O próprio alargamento da União Europeia aos países de Leste, feito de maneira precipitada, tinha principalmente o secreto objectivo político de cercar e de isolar a Rússia, integrando os países que com ela fazem fronteira e subtraindo-os à influência remanescente da antiga União Soviética. A decisão de implantar um escudo nuclear nesses países é vista pelos russos como uma tentativa de lhe retirar, no campo militar, a margem estratégica e a potencial capacidade de iniciativa, o que fragilizaria a sua capacidade negocial, além de ficar mais exposta a um qualquer ataque nuclear dos países ocidentais. Para contrariar os desígnios dos americanos e dos europeus, a Rússia jogou no tabuleiro do Irão e da Ucrânia e foi muito firme e muito dura na resposta à provocação da Geórgia, estimulada pelos países ocidentais, que não desistem em desestabilizar-lhe as actuais fronteiras. Aos russos convém um Irão a desafiar os EUA, tal como a Geórgia está a desafiar a Rússia. O apoio dado ao Irão, através da cedência de tecnologia e equipamento nuclear, possibilita à Rússia obter receitas financeiras e importantes dividendos políticos.
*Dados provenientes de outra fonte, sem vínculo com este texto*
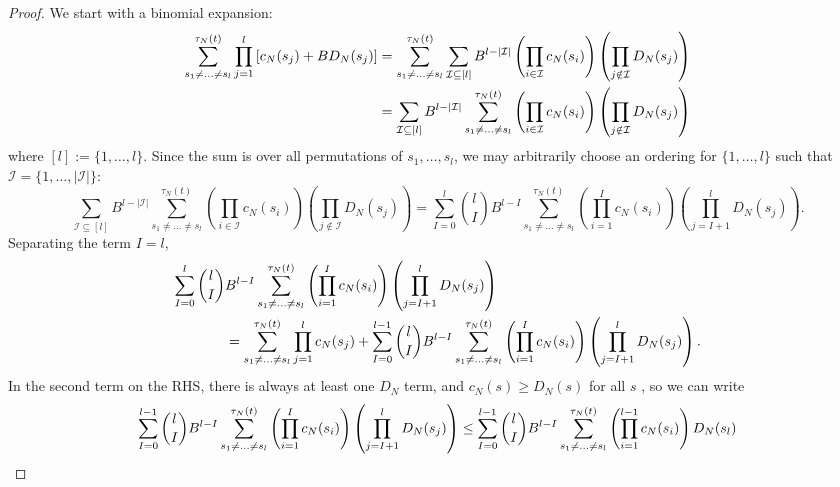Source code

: \documentclass{article}
\newcommand{\1}[1]{\mathbbm{1}_{#1}}
\begin{document}
\begin{proof}
We start with a binomial expansion:
\begin{align}
\sum_{s_1\neq\dots\neq s_l}^{\tau_N(t)} \prod_{j=1}^l 
        \left[ c_N(s_j) + B D_N(s_j) \right]
&= \sum_{s_1\neq\dots\neq s_l}^{\tau_N(t)} \sum_{\mathcal{I} \subseteq [l]}
        B^{l-|\mathcal{I}|} \left( \prod_{i\in\mathcal{I}} c_N(s_i) \right)
        \left( \prod_{j\notin\mathcal{I}} D_N(s_j) \right) \notag\\
&= \sum_{\mathcal{I} \subseteq [l]} B^{l-|\mathcal{I}|}
        \sum_{s_1\neq\dots\neq s_l}^{\tau_N(t)}
        \left( \prod_{i\in\mathcal{I}} c_N(s_i) \right)
        \left( \prod_{j\notin\mathcal{I}} D_N(s_j) \right) \label{eq:010}
\end{align}
where $[l] := \{1,\dots,l\}$. Since the sum is over all permutations of $s_1,\dots,s_l$, we may arbitrarily choose an ordering for $\{1,\dots,l\}$ such that $\mathcal{I} = \{ 1,\dots, |\mathcal{I}| \}$:
\begin{equation}
\sum_{\mathcal{I} \subseteq [l]} B^{l-|\mathcal{I}|}
        \sum_{s_1\neq\dots\neq s_l}^{\tau_N(t)}
        \left( \prod_{i\in\mathcal{I}} c_N(s_i) \right)
        \left( \prod_{j\notin\mathcal{I}} D_N(s_j) \right)
= \sum_{I=0}^l \binom{l}{I} B^{l-I} \sum_{s_1\neq\dots\neq s_l}^{\tau_N(t)}
        \left( \prod_{i=1}^I c_N(s_i) \right)
        \left( \prod_{j=I+1}^l D_N(s_j) \right) .
\end{equation}
Separating the term $I=l$,
\begin{align}
\sum_{I=0}^l \binom{l}{I} &B^{l-I} \sum_{s_1\neq\dots\neq s_l}^{\tau_N(t)}
        \left( \prod_{i=1}^I c_N(s_i) \right)
        \left( \prod_{j=I+1}^l D_N(s_j) \right) \notag\\
&= \sum_{s_1\neq\dots\neq s_l}^{\tau_N(t)} \prod_{j=1}^l c_N(s_j)
+ \sum_{I=0}^{l-1} \binom{l}{I} B^{l-I} 
        \sum_{s_1\neq\dots\neq s_l}^{\tau_N(t)}
        \left( \prod_{i=1}^I c_N(s_i) \right) \left( \prod_{j=I+1}^l D_N(s_j) \right). \label{eq:012}
\end{align}
In the second term on the RHS, there is always at least one $D_N$ term, and $c_N(s) \geq D_N(s)$ for all $s$ \citep[p.9]{koskela2018}, so we can write
\begin{align}
\sum_{I=0}^{l-1}\binom{l}{I} B^{l-I} \sum_{s_1\neq\dots\neq s_l}^{\tau_N(t)}
        \left( \prod_{i=1}^I c_N(s_i) \right) \left( \prod_{j=I+1}^l D_N(s_j) \right)
&\leq \sum_{I=0}^{l-1}\binom{l}{I} B^{l-I} 
        \sum_{s_1\neq\dots\neq s_l}^{\tau_N(t)}
        \left( \prod_{i=1}^{l-1} c_N(s_i) \right) D_N(s_l) \notag\\

\end{align}
\end{proof}
\end{document}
Por sua vez, os países ocidentais apoiam em força a Ucrânia, onde a população da parte ocidental defende uma integração na União Europeia, em oposição à população da parte oriental, que pretende uma ligação preferencial à Rússia. Neste quadro, será sempre muito difícil ao actual governo de Kiev avançar decididamente, tal como desejaria, para a plena integração europeia, cenário este que agravaria, caso fosse concretizada, os equilíbrios internos do país e provocaria uma eventual retaliação da Rússia, a desencadear uma embaraçosa instabilidade no abastecimento de gás à Europa. A Rússia, no passado inverno, deixou a Ucrânia a tremer de frio, cortando-lhe o gás, em virtude das dívidas existentes, já vencidas, de fornecimentos anteriores, o que provocou também o corte dos abastecimentos à Europa. A Rússia fornece um quarto do gás natural consumido na Europa e 80 por cento desse abastecimento circula pela Ucrânia.
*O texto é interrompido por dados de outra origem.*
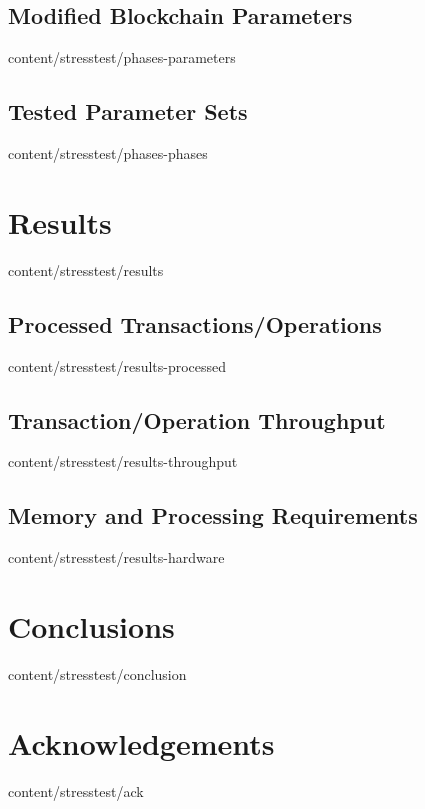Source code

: \documentclass{btswhitepaper}
\begin{document}
\subsection { Modified Blockchain Parameters     }  { content/stresstest/phases-parameters  } 
\subsection { Tested Parameter Sets              }  { content/stresstest/phases-phases      } 
\section    { Results                            }  { content/stresstest/results            } 
\subsection { Processed Transactions/Operations  }  { content/stresstest/results-processed  } 
\subsection { Transaction/Operation Throughput   }  { content/stresstest/results-throughput } 
\subsection { Memory and Processing Requirements }  { content/stresstest/results-hardware   } 
\section    { Conclusions                        }  { content/stresstest/conclusion         } 
\section    { Acknowledgements                   }  { content/stresstest/ack                } 



\end{document}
Para evitar a repetição deste cenário, no próximo inverno, a Europa e o Banco Europeu para a Reconstrução e Desenvolvimento, segundo noticiou a imprensa na semana passada, vão emprestar à Ucrânia, a juro baixo, 570 milhões de euros, enquanto o FMI vai avançar já com uma tranche de 2,4 biliões de euros, o que constitui um dos maiores financiamentos dos países ocidentais a países amigos, em dificuldades. Custe o que custar, europeus e americanos querem uma Ucrânia a morder as canelas dos russos.
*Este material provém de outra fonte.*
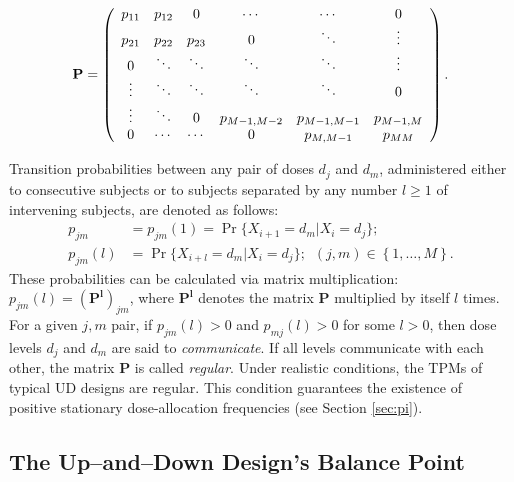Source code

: \begin{equation}\label{eq:genericPmat}
\bf{P}=\left(
\begin{array}{cccccc}
  p_{11}& p_{12} & 0 & \cdots & \cdots & 0 \\
  p_{21} & p_{22} & p_{23} & 0 & \ddots & \vdots \\
  0 & \ddots & \ddots & \ddots & \ddots & \vdots \\
  \vdots & \ddots & \ddots & \ddots & \ddots & 0 \\
  \vdots & \ddots & 0 & p_{M-1,M-2} & p_{M-1,M-1} & p_{M-1,M} \\
  0 & \cdots & \cdots & 0 & p_{M,M-1} & p_{MM}\\
\end{array}
\right).
\end{equation}

Transition probabilities between any pair of doses $d_j$ and $d_m$, administered either to consecutive subjects or to subjects separated by any number $l\geq 1$ of intervening subjects, are denoted as follows:
\begin{equation*}
\begin{array}{rl}
p_{jm}&=p_{jm}(1)=\Pr\{X_{i+1}=d_m|X_i=d_j\};\\
p_{jm}(l)&=\Pr\{X_{i+l}=d_m|X_i=d_j\};\,\,\,(j,m)\in\left\{1,\ldots,M\right\}.
\end{array}
\end{equation*}
These probabilities can be calculated via matrix multiplication: $p_{jm}(l)=\left(\mathbf{P^l}\right)_{jm}$, where $\mathbf{P^l}$ denotes the matrix $\mathbf{P}$ multiplied by itself $l$ times. For a given $j,m$ pair, if $p_{jm}(l)>0$ and $p_{mj}(l)>0$  for some $l>0$, then dose levels $d_j$ and $d_m$ are said to \emph{communicate}. If all levels communicate with each other, the matrix $\mathbf{P}$ is called \emph{regular}. Under realistic conditions, the TPMs of typical UD designs are regular.  This condition guarantees the existence of positive stationary dose-allocation frequencies (see Section \ref{sec:pi}).


\subsection{The Up--and--Down Design's Balance Point}\label{sec:balpoint}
Também a Geórgia, que, em Agosto do ano passado, se precipitou, nas suas duas províncias, que reivindicavam a sua independência, numa desastrada incursão militar, desbaratada imediatamente pelo exército russo, voltou agora, segundo a imprensa da semana passada, a fazer provocações, lançando morteiros sobre a Ossétia do Sul, entretanto já independente, mas com uma ligação muito forte à Rússia, que já reagiu com muita firmeza a este incidente.
Quem leu distraidamente estas duas notícias, talvez não as relacionasse entre si, já que aparecem desenquadradas do contexto complexo que se vive naquelas regiões, nem tão pouco se apercebeu do jogo de influências das grandes potências, a determinar ocultamente os acontecimentos. A Europa aparece referida na notícia referente à Ucrânia, como uma pomba, que apenas pretende ajudar um país em dificuldades e garantir o seu próprio abastecimento de gás, proveniente da Rússia. Os EUA nem sequer são referidos, sendo este país, no entanto, o principal actor nesta guerra surda e suja. A opinião pública até irá pensar que se trata de um mero conflito local, uma birra entre vizinhos desavindos, o que prova a eficácia da mistificação do discurso político e o seu desfasamento com a realidade.